I hope that clears things up for Mr. Kemmish and anyone else who might have been confused.
Prometheus
[ooops! I got a “you are posting too quickly” warning – I must type s l o w e r. ]
@ Prometheus:
The “posting too quickly” warning seems to arise completely randomly. It has nothing to do with the actual rate of posting; I’ve gotten it when my previous post was 3 days prior.
I would pay good money to see our resident troll go over and try Pharyngula’s readers. Remember August of last year? When a certain plastic container of weak acetic acid intended for feminine hygiene (my opinion) decided to go and throw legal threats around?
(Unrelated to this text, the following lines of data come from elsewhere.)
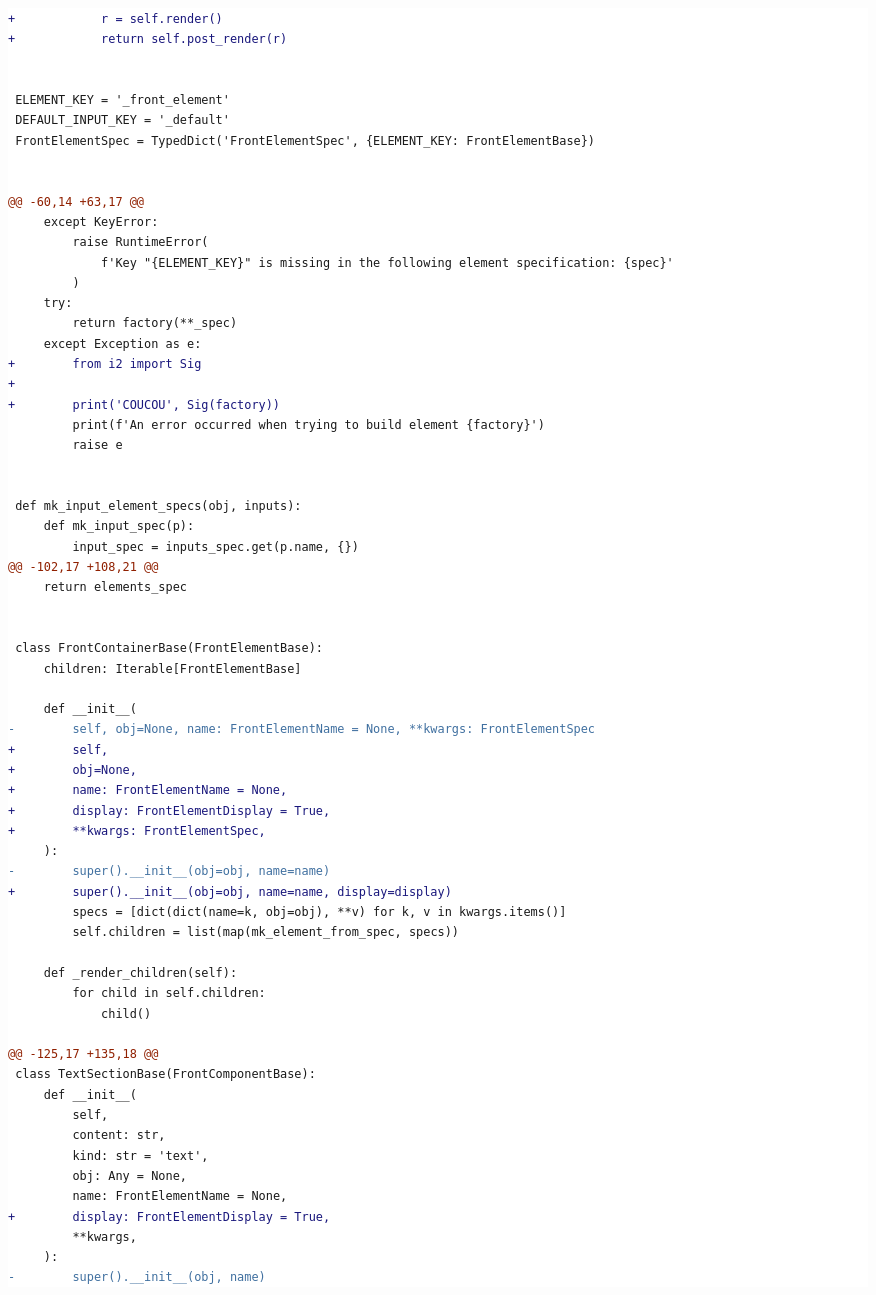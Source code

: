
 ```diff
+            r = self.render()
+            return self.post_render(r)
 
 
 ELEMENT_KEY = '_front_element'
 DEFAULT_INPUT_KEY = '_default'
 FrontElementSpec = TypedDict('FrontElementSpec', {ELEMENT_KEY: FrontElementBase})
 
 
@@ -60,14 +63,17 @@
     except KeyError:
         raise RuntimeError(
             f'Key "{ELEMENT_KEY}" is missing in the following element specification: {spec}'
         )
     try:
         return factory(**_spec)
     except Exception as e:
+        from i2 import Sig
+
+        print('COUCOU', Sig(factory))
         print(f'An error occurred when trying to build element {factory}')
         raise e
 
 
 def mk_input_element_specs(obj, inputs):
     def mk_input_spec(p):
         input_spec = inputs_spec.get(p.name, {})
@@ -102,17 +108,21 @@
     return elements_spec
 
 
 class FrontContainerBase(FrontElementBase):
     children: Iterable[FrontElementBase]
 
     def __init__(
-        self, obj=None, name: FrontElementName = None, **kwargs: FrontElementSpec
+        self,
+        obj=None,
+        name: FrontElementName = None,
+        display: FrontElementDisplay = True,
+        **kwargs: FrontElementSpec,
     ):
-        super().__init__(obj=obj, name=name)
+        super().__init__(obj=obj, name=name, display=display)
         specs = [dict(dict(name=k, obj=obj), **v) for k, v in kwargs.items()]
         self.children = list(map(mk_element_from_spec, specs))
 
     def _render_children(self):
         for child in self.children:
             child()
 
@@ -125,17 +135,18 @@
 class TextSectionBase(FrontComponentBase):
     def __init__(
         self,
         content: str,
         kind: str = 'text',
         obj: Any = None,
         name: FrontElementName = None,
+        display: FrontElementDisplay = True,
         **kwargs,
     ):
-        super().__init__(obj, name)
```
It was darn good reading.
Sure, they could interpret it that way – only if they’re total idiots, of course, but that hardly rules the usual suspects out.
If a pharmaceutical company believed that the product it was testing “did no good,” that means the product would be inferior to the current standard of care – except for those conditions where no effective treatment is yet known, and a product which had a small theoretical chance of panning out as an effective treatment might still be worth putting through trials.
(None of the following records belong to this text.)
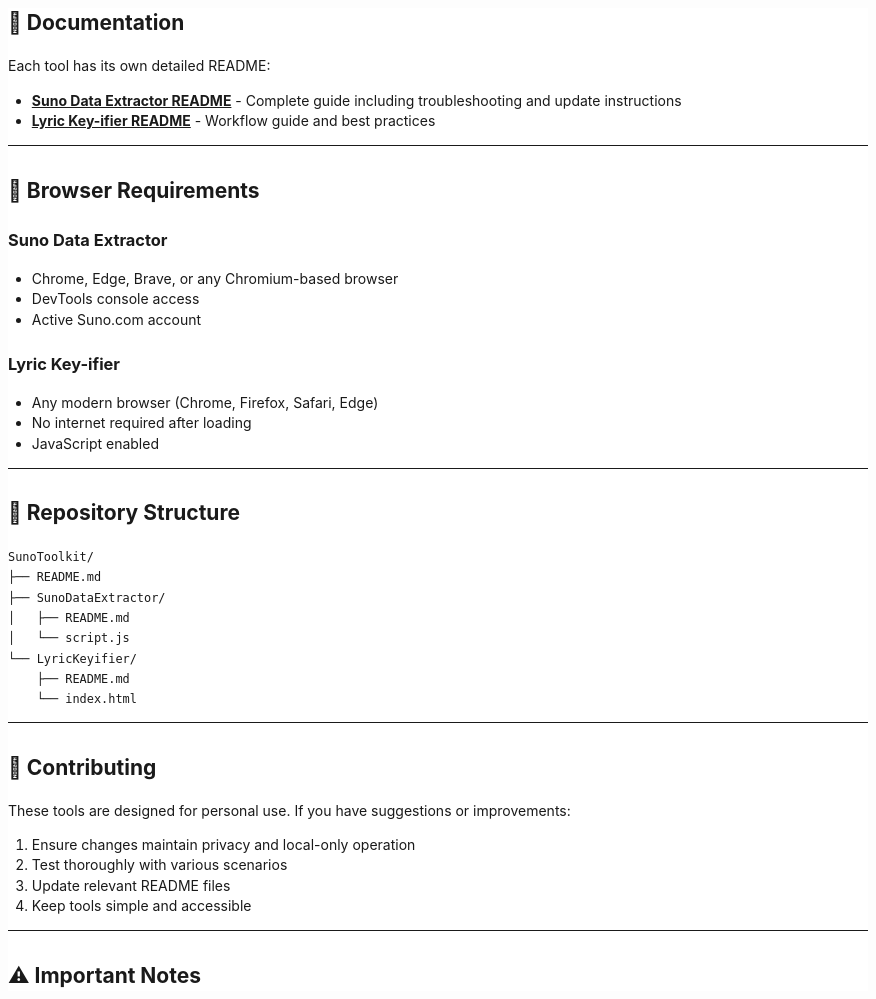 ## 📖 Documentation

Each tool has its own detailed README:

- **[Suno Data Extractor README](./SunoDataExtractor/README.md)** - Complete guide including troubleshooting and update instructions
- **[Lyric Key-ifier README](./LyricKeyifier/README.md)** - Workflow guide and best practices

---

## 🔧 Browser Requirements

### Suno Data Extractor

- Chrome, Edge, Brave, or any Chromium-based browser
- DevTools console access
- Active Suno.com account

### Lyric Key-ifier

- Any modern browser (Chrome, Firefox, Safari, Edge)
- No internet required after loading
- JavaScript enabled

---

## 🎯 Repository Structure

```
SunoToolkit/
├── README.md
├── SunoDataExtractor/
│   ├── README.md
│   └── script.js
└── LyricKeyifier/
    ├── README.md
    └── index.html
```

---

## 🤝 Contributing

These tools are designed for personal use. If you have suggestions or improvements:

1. Ensure changes maintain privacy and local-only operation
2. Test thoroughly with various scenarios
3. Update relevant README files
4. Keep tools simple and accessible

---

## ⚠️ Important Notes
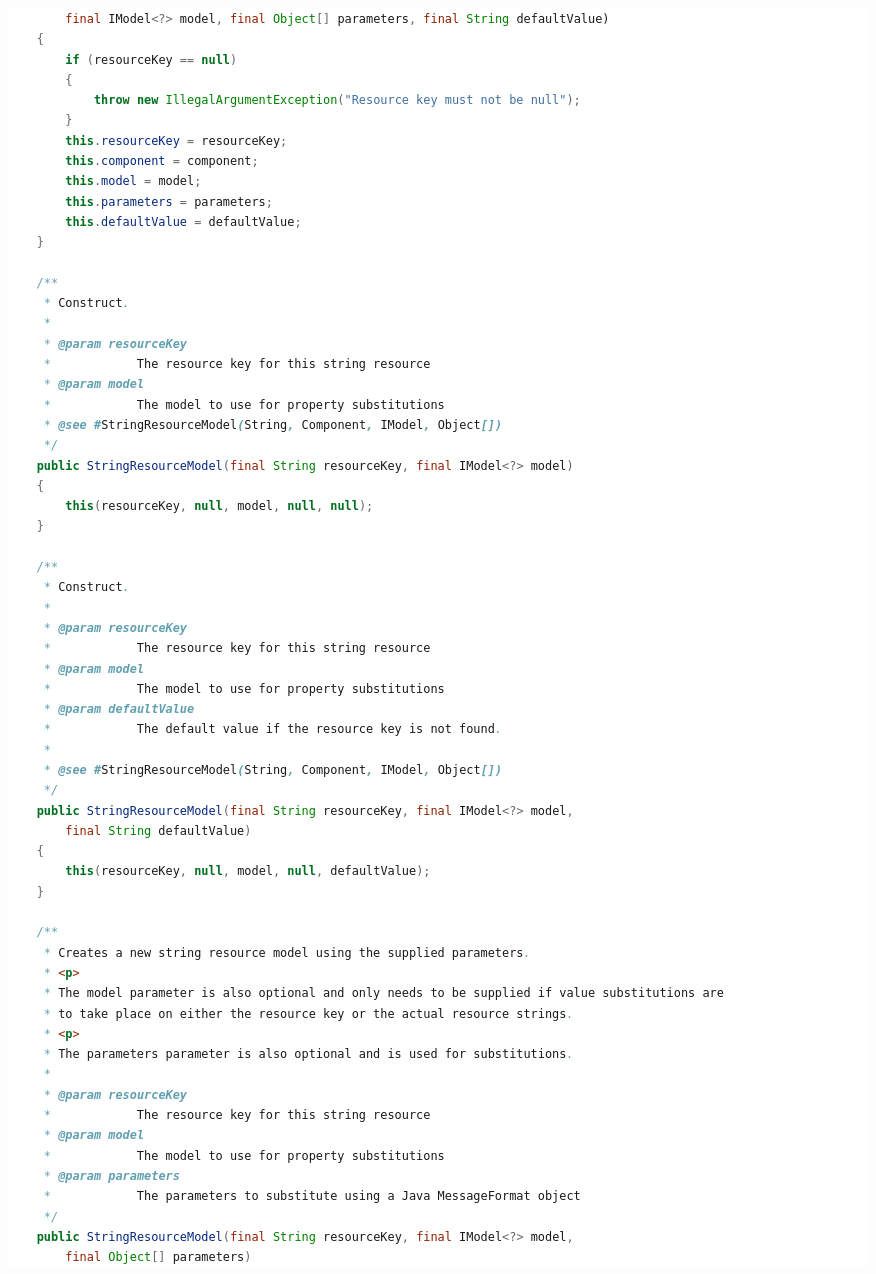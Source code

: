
 ```java
		final IModel<?> model, final Object[] parameters, final String defaultValue)
	{
		if (resourceKey == null)
		{
			throw new IllegalArgumentException("Resource key must not be null");
		}
		this.resourceKey = resourceKey;
		this.component = component;
		this.model = model;
		this.parameters = parameters;
		this.defaultValue = defaultValue;
	}

	/**
	 * Construct.
	 * 
	 * @param resourceKey
	 *            The resource key for this string resource
	 * @param model
	 *            The model to use for property substitutions
	 * @see #StringResourceModel(String, Component, IModel, Object[])
	 */
	public StringResourceModel(final String resourceKey, final IModel<?> model)
	{
		this(resourceKey, null, model, null, null);
	}

	/**
	 * Construct.
	 * 
	 * @param resourceKey
	 *            The resource key for this string resource
	 * @param model
	 *            The model to use for property substitutions
	 * @param defaultValue
	 *            The default value if the resource key is not found.
	 * 
	 * @see #StringResourceModel(String, Component, IModel, Object[])
	 */
	public StringResourceModel(final String resourceKey, final IModel<?> model,
		final String defaultValue)
	{
		this(resourceKey, null, model, null, defaultValue);
	}

	/**
	 * Creates a new string resource model using the supplied parameters.
	 * <p>
	 * The model parameter is also optional and only needs to be supplied if value substitutions are
	 * to take place on either the resource key or the actual resource strings.
	 * <p>
	 * The parameters parameter is also optional and is used for substitutions.
	 * 
	 * @param resourceKey
	 *            The resource key for this string resource
	 * @param model
	 *            The model to use for property substitutions
	 * @param parameters
	 *            The parameters to substitute using a Java MessageFormat object
	 */
	public StringResourceModel(final String resourceKey, final IModel<?> model,
		final Object[] parameters)
```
So, yes, Orac’s opponents – and would I be guessing right that these include a certain tone troll who whinges about the same article being “written over and over again”? – they might well think what Orac said about clinical equipoise equates to “ZOMG Big Pharma knowz that its products don’t do nothin’!!” This is because said opponents are dumb as a sack of hammers, and when they’re too stupid to understand what people are actually saying, they just sorta pick words at random and invent something unrelated. These are the kind of idiots who actually think that Paul Offit said “We should inject babies with 10,000 vaccines at once!!” (if you’re reading this, and you actually do believe that Paul Offit suggested any such thing, my condolences on your mental defects.)
So, Ian, thank you for reminding us that Orac’s opponents include plenty of idiots who flunk reading comprehension. We actually get plenty of reminders, but we still appreciate your efforts to bring the idiocy to our attention.